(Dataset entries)
□ □ □ □ □ □ □
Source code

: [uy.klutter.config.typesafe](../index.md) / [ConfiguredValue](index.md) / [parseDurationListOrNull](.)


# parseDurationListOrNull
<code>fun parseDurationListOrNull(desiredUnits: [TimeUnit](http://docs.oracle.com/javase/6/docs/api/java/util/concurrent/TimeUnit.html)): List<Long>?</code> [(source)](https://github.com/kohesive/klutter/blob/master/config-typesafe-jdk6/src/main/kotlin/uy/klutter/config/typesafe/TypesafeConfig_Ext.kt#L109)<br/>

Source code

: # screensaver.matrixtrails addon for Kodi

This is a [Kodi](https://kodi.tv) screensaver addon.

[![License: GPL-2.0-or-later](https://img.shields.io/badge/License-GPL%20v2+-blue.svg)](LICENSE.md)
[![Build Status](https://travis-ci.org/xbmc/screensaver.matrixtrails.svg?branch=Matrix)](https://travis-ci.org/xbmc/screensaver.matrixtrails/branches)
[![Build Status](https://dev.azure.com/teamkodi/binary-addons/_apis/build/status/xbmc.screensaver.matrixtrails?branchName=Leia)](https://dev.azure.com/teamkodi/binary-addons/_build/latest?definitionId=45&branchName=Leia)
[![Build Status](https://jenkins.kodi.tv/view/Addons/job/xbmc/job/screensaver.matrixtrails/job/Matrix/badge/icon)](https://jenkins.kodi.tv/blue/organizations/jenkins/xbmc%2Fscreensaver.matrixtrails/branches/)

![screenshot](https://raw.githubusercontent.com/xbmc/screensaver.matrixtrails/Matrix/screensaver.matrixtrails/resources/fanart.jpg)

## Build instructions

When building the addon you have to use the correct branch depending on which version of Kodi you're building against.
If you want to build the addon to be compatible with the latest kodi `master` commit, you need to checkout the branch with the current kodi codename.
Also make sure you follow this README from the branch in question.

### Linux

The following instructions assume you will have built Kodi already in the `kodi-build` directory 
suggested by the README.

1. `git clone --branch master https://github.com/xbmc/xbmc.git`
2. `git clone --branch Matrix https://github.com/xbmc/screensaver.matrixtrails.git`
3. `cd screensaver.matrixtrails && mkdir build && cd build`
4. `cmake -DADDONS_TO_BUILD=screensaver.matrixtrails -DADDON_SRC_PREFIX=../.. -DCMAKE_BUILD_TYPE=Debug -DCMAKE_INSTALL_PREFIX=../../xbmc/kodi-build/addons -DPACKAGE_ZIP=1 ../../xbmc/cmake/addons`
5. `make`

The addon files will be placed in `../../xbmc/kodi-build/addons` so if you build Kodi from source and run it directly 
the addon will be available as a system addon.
□ □ □ □ □ □ □
● **Assignment**: Would you please reproduce the records above exactly, only from their first line through the line holding "# parseDurationListOrNull", with both ends included?

● **Your solution**:
Source code

: [uy.klutter.config.typesafe](../index.md) / [ConfiguredValue](index.md) / [parseDurationListOrNull](.)


# parseDurationListOrNull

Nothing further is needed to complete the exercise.